-- Dataset entries follows --

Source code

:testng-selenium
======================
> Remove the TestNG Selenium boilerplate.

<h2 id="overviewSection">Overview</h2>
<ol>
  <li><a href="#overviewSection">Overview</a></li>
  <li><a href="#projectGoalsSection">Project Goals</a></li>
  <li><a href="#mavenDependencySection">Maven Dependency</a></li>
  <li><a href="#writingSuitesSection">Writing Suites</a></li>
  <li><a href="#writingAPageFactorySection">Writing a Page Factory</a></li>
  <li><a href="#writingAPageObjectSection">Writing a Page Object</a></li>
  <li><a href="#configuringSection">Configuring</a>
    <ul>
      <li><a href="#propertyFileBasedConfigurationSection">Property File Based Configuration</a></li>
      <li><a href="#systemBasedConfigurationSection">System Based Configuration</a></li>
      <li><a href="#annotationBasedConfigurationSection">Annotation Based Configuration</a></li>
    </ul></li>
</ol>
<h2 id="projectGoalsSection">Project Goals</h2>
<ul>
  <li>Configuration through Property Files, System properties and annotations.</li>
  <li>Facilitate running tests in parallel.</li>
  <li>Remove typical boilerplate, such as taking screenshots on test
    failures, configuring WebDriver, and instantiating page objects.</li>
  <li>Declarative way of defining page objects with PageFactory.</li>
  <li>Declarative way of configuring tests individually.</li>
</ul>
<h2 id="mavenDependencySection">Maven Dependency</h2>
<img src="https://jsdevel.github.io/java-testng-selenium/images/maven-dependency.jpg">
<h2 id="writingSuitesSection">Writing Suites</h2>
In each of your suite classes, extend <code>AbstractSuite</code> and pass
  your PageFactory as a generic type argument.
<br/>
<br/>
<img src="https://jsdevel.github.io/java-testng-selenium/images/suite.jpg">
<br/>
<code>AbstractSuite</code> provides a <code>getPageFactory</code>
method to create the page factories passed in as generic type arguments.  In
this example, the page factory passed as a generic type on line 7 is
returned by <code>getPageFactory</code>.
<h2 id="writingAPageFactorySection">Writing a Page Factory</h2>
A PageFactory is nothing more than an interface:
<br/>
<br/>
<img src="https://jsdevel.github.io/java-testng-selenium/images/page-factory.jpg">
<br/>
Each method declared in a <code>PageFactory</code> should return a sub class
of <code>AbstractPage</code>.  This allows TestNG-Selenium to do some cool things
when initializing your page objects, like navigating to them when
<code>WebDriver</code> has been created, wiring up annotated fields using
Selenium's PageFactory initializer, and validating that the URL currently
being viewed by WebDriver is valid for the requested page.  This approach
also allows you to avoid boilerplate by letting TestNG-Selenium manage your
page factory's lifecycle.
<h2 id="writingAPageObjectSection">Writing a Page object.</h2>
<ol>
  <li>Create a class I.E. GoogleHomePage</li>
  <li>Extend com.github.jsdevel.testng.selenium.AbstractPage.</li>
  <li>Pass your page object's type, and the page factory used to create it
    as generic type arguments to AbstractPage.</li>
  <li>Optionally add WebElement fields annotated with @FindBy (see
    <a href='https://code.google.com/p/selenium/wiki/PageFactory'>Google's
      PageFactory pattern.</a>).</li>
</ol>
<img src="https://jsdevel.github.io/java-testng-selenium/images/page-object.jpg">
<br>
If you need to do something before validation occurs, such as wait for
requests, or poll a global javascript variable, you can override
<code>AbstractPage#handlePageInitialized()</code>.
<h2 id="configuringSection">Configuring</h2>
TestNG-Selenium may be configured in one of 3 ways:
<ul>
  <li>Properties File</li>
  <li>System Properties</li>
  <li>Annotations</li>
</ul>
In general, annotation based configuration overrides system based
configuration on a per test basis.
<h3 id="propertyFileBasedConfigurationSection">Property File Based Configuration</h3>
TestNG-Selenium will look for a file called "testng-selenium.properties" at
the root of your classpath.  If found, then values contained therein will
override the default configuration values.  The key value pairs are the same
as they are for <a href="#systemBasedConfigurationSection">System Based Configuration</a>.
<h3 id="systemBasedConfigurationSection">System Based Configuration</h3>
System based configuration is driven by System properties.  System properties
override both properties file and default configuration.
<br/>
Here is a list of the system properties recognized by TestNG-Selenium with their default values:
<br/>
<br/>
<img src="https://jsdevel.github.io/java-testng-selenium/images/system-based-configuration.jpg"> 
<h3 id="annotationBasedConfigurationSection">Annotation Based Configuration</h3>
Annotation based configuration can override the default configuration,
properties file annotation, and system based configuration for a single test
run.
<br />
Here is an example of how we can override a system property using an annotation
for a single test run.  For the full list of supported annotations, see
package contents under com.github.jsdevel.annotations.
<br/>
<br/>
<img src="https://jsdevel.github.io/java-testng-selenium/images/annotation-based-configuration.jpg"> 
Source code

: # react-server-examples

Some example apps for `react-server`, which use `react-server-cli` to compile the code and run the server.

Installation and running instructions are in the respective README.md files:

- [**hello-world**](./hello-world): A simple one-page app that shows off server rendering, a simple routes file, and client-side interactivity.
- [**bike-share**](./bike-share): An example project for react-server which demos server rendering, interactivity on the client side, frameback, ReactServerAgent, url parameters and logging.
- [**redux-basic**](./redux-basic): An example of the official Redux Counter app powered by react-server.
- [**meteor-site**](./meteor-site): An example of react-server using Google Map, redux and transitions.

-- Dataset entries concluded --

Every entry must be set down exactly, with nothing left out.

Source code

:testng-selenium
======================
> Remove the TestNG Selenium boilerplate.

<h2 id="overviewSection">Overview</h2>
<ol>
  <li><a href="#overviewSection">Overview</a></li>
  <li><a href="#projectGoalsSection">Project Goals</a></li>
  <li><a href="#mavenDependencySection">Maven Dependency</a></li>
  <li><a href="#writingSuitesSection">Writing Suites</a></li>
  <li><a href="#writingAPageFactorySection">Writing a Page Factory</a></li>
  <li><a href="#writingAPageObjectSection">Writing a Page Object</a></li>
  <li><a href="#configuringSection">Configuring</a>
    <ul>
      <li><a href="#propertyFileBasedConfigurationSection">Property File Based Configuration</a></li>
      <li><a href="#systemBasedConfigurationSection">System Based Configuration</a></li>
      <li><a href="#annotationBasedConfigurationSection">Annotation Based Configuration</a></li>
    </ul></li>
</ol>
<h2 id="projectGoalsSection">Project Goals</h2>
<ul>
  <li>Configuration through Property Files, System properties and annotations.</li>
  <li>Facilitate running tests in parallel.</li>
  <li>Remove typical boilerplate, such as taking screenshots on test
    failures, configuring WebDriver, and instantiating page objects.</li>
  <li>Declarative way of defining page objects with PageFactory.</li>
  <li>Declarative way of configuring tests individually.</li>
</ul>
<h2 id="mavenDependencySection">Maven Dependency</h2>
<img src="https://jsdevel.github.io/java-testng-selenium/images/maven-dependency.jpg">
<h2 id="writingSuitesSection">Writing Suites</h2>
In each of your suite classes, extend <code>AbstractSuite</code> and pass
  your PageFactory as a generic type argument.
<br/>
<br/>
<img src="https://jsdevel.github.io/java-testng-selenium/images/suite.jpg">
<br/>
<code>AbstractSuite</code> provides a <code>getPageFactory</code>
method to create the page factories passed in as generic type arguments.  In
this example, the page factory passed as a generic type on line 7 is
returned by <code>getPageFactory</code>.
<h2 id="writingAPageFactorySection">Writing a Page Factory</h2>
A PageFactory is nothing more than an interface:
<br/>
<br/>
<img src="https://jsdevel.github.io/java-testng-selenium/images/page-factory.jpg">
<br/>
Each method declared in a <code>PageFactory</code> should return a sub class
of <code>AbstractPage</code>.  This allows TestNG-Selenium to do some cool things
when initializing your page objects, like navigating to them when
<code>WebDriver</code> has been created, wiring up annotated fields using
Selenium's PageFactory initializer, and validating that the URL currently
being viewed by WebDriver is valid for the requested page.  This approach
also allows you to avoid boilerplate by letting TestNG-Selenium manage your
page factory's lifecycle.
<h2 id="writingAPageObjectSection">Writing a Page object.</h2>
<ol>
  <li>Create a class I.E. GoogleHomePage</li>
  <li>Extend com.github.jsdevel.testng.selenium.AbstractPage.</li>
  <li>Pass your page object's type, and the page factory used to create it
    as generic type arguments to AbstractPage.</li>
  <li>Optionally add WebElement fields annotated with @FindBy (see
    <a href='https://code.google.com/p/selenium/wiki/PageFactory'>Google's
      PageFactory pattern.</a>).</li>
</ol>
<img src="https://jsdevel.github.io/java-testng-selenium/images/page-object.jpg">
<br>
If you need to do something before validation occurs, such as wait for
requests, or poll a global javascript variable, you can override
<code>AbstractPage#handlePageInitialized()</code>.
<h2 id="configuringSection">Configuring</h2>
TestNG-Selenium may be configured in one of 3 ways:
<ul>
  <li>Properties File</li>
  <li>System Properties</li>
  <li>Annotations</li>
</ul>
In general, annotation based configuration overrides system based
configuration on a per test basis.
<h3 id="propertyFileBasedConfigurationSection">Property File Based Configuration</h3>
TestNG-Selenium will look for a file called "testng-selenium.properties" at
the root of your classpath.  If found, then values contained therein will
override the default configuration values.  The key value pairs are the same
as they are for <a href="#systemBasedConfigurationSection">System Based Configuration</a>.
<h3 id="systemBasedConfigurationSection">System Based Configuration</h3>
System based configuration is driven by System properties.  System properties
override both properties file and default configuration.
<br/>
Here is a list of the system properties recognized by TestNG-Selenium with their default values:
<br/>
<br/>
<img src="https://jsdevel.github.io/java-testng-selenium/images/system-based-configuration.jpg"> 
<h3 id="annotationBasedConfigurationSection">Annotation Based Configuration</h3>
Annotation based configuration can override the default configuration,
properties file annotation, and system based configuration for a single test
run.
<br />
Here is an example of how we can override a system property using an annotation
for a single test run.  For the full list of supported annotations, see
package contents under com.github.jsdevel.annotations.
<br/>
<br/>
<img src="https://jsdevel.github.io/java-testng-selenium/images/annotation-based-configuration.jpg"> 
Source code

: # react-server-examples

Some example apps for `react-server`, which use `react-server-cli` to compile the code and run the server.

Installation and running instructions are in the respective README.md files:

- [**hello-world**](./hello-world): A simple one-page app that shows off server rendering, a simple routes file, and client-side interactivity.
- [**bike-share**](./bike-share): An example project for react-server which demos server rendering, interactivity on the client side, frameback, ReactServerAgent, url parameters and logging.
- [**redux-basic**](./redux-basic): An example of the official Redux Counter app powered by react-server.
- [**meteor-site**](./meteor-site): An example of react-server using Google Map, redux and transitions.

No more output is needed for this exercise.